Strona:PL Eliza Orzeszkowa-Pan Graba cz.2 028.jpeg

Ta strona została uwierzytelniona.

Kazia stała na stronie i patrzyła ze zdumieniem. Pani G. spojrzała na nią, odjęła ręce od skroni i z wysileniem przybrała spokojny wyraz twarzy.
— Idź ztąd, — rzekła, — i zostaw mnie samą, a jak pani Grabina przyjedzie, nie wspominaj przed nią o tem, że otrzymałam dziś list jakiś, ani o tem, żem zasłabła.
Po wyjściu służącej, pani G. zapaliła świecę i przytknęła do płomieni rożek nieszczęsnego listu. Gdy papier zajęty ogniem płonął stopniowo, pani G. rzekła do siebie:
— Kamilko moja! ty o niczem wiedzieć nie będziesz! jeśli mi tak przeznaczono, to już jak najpóźniej obudź się ze snu twojego!

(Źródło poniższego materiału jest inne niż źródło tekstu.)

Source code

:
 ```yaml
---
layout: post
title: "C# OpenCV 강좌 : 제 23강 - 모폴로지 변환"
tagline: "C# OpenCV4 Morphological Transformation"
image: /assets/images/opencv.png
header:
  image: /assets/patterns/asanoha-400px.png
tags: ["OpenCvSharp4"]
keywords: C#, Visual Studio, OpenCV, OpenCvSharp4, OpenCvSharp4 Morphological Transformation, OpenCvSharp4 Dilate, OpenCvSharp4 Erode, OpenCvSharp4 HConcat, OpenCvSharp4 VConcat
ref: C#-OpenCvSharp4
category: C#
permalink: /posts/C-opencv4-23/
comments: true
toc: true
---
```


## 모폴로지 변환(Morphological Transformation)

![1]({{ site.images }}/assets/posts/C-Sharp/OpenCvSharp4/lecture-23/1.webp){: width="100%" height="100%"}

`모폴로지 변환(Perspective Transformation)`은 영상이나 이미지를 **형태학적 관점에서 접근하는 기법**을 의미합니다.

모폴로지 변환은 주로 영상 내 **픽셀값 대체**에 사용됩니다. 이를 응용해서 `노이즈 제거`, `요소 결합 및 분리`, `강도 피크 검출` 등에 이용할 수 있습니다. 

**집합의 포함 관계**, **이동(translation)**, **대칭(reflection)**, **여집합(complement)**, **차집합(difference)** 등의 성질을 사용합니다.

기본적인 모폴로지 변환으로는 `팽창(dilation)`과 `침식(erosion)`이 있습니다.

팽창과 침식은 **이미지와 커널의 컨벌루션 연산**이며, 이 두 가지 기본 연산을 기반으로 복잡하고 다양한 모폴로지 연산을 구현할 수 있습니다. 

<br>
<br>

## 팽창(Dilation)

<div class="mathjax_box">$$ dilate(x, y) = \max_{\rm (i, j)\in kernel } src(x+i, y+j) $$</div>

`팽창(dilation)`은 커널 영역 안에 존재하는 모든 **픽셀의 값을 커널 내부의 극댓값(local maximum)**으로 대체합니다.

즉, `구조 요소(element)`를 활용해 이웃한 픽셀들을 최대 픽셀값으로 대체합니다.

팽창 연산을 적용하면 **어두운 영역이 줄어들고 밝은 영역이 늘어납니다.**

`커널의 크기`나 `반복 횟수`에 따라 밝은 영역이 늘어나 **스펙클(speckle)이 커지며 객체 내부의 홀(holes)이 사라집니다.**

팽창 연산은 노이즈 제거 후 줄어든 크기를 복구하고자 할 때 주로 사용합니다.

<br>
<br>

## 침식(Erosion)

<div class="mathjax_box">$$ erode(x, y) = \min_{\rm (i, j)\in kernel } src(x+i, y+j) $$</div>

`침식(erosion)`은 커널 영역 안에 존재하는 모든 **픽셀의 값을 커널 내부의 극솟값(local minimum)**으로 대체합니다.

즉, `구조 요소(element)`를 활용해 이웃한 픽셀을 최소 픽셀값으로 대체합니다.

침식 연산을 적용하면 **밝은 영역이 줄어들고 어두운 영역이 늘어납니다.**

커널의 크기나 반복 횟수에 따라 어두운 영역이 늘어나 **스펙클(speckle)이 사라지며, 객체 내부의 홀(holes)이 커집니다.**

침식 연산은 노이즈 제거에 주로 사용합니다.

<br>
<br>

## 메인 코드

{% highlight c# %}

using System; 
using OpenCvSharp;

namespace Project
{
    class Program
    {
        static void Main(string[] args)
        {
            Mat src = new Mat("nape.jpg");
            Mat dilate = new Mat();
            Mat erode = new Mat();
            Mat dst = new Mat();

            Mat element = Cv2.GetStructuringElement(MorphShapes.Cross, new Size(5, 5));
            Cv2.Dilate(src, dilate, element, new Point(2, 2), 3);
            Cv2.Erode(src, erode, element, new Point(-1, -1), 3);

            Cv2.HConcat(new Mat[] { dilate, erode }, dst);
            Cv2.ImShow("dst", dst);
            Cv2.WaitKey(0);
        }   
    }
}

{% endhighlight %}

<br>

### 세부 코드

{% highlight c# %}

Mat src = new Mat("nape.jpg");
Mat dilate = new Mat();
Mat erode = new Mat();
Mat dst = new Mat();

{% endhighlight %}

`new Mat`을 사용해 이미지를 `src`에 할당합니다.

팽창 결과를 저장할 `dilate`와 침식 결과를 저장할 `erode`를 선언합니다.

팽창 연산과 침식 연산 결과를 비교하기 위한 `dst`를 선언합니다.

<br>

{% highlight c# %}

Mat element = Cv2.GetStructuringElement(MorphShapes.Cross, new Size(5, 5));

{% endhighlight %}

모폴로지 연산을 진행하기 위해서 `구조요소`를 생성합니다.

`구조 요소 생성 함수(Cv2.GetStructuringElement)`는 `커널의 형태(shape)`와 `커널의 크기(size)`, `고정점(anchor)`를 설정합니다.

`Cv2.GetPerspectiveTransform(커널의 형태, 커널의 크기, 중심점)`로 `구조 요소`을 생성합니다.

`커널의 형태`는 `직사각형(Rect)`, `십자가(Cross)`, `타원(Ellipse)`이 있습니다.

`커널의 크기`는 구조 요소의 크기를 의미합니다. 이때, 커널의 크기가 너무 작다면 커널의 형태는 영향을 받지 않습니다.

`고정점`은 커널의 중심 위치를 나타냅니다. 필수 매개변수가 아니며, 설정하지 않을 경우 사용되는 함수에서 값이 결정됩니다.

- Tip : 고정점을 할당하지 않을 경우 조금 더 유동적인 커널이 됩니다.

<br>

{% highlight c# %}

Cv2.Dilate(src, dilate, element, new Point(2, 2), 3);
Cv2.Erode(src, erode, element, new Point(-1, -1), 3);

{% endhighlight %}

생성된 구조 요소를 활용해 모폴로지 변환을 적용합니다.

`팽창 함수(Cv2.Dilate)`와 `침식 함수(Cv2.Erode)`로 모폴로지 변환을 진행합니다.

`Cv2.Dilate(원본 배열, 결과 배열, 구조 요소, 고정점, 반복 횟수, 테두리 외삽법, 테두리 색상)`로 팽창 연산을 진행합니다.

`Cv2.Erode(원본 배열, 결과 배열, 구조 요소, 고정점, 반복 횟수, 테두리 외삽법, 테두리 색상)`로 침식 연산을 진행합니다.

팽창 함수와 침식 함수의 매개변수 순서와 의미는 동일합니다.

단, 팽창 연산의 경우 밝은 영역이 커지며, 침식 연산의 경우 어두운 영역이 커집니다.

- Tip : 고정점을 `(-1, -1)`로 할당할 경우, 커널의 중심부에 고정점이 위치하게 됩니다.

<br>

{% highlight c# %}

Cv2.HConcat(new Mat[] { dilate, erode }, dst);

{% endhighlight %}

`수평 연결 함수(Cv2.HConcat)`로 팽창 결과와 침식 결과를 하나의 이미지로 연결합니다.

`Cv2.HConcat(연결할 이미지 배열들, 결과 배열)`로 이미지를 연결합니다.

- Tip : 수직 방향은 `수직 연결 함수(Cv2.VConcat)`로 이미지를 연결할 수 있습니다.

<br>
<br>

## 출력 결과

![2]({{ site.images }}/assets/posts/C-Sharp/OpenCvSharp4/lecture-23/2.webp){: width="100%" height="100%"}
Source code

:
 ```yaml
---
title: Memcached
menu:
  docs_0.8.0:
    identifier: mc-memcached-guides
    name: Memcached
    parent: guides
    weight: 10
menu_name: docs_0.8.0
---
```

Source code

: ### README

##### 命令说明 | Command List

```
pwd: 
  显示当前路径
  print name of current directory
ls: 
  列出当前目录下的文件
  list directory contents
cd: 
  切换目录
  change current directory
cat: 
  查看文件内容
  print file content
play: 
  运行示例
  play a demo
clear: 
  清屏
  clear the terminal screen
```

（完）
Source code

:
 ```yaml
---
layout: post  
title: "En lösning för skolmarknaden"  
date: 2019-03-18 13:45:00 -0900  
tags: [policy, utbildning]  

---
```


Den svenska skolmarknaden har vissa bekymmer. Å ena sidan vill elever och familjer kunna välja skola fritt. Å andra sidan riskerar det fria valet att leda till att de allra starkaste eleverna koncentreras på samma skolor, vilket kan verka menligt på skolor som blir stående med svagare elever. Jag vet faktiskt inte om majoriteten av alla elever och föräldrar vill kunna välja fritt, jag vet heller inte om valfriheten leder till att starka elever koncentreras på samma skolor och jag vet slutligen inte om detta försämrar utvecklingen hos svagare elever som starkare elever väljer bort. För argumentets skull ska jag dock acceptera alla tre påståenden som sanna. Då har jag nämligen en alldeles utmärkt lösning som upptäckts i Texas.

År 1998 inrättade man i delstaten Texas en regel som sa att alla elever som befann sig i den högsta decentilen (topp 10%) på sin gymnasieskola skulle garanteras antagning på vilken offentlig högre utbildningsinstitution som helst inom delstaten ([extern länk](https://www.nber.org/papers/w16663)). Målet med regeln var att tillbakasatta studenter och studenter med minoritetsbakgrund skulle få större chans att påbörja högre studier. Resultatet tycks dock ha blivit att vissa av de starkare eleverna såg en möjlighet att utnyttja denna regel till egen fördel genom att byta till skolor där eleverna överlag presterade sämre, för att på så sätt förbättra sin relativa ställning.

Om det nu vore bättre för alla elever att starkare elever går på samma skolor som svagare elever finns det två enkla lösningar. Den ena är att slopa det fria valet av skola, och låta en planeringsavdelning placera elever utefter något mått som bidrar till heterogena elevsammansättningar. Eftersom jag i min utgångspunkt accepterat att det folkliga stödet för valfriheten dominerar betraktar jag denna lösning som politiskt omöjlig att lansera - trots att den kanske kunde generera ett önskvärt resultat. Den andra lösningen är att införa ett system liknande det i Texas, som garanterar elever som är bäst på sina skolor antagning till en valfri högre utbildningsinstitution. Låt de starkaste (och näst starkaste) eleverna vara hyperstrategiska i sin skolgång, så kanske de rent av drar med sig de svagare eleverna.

Papier spłonął, pani G. chwiejnym krokiem chodziła po pokoju.
— Któż on więc jest? kto on? jakież jest życie jego? jakie są te ciężkie występki, o których nie wahała się pisać własna matka? — powtarzała co chwilę pani G., a myśli jej plątały się w chaos nierozwikłanych przypuszczeń i domysłów.
Zmrok wieczorny zastał ją siedzącą nieruchomie na kanapie, z blademi usty a krwią nabiegłem czołem.
Przed domem rozległ się turkot karety. Kazia z hałasem wbiegła do pokoju.
— Pani Grabina przyjechała! — wołała na progu.
Pani G. powstała żywo, rozpogodziła twarz, drżącą ręką poprawiła ubranie bezładem swym świadczące o roztargnieniu jakie przebyła, i wyszła naprzeciw córki wyprostowana, uśmiechnięta, poprawiając okulary i czepeczek biały.
Kamila lekkim także krokiem wbiegła do mieszkania matki, wyciągnęła ku niej ramiona i rozjaśnioną uśmiechem twarz do piersi jej przycisnęła.
W kilka chwil potem, obie kobiety siedziały obok siebie.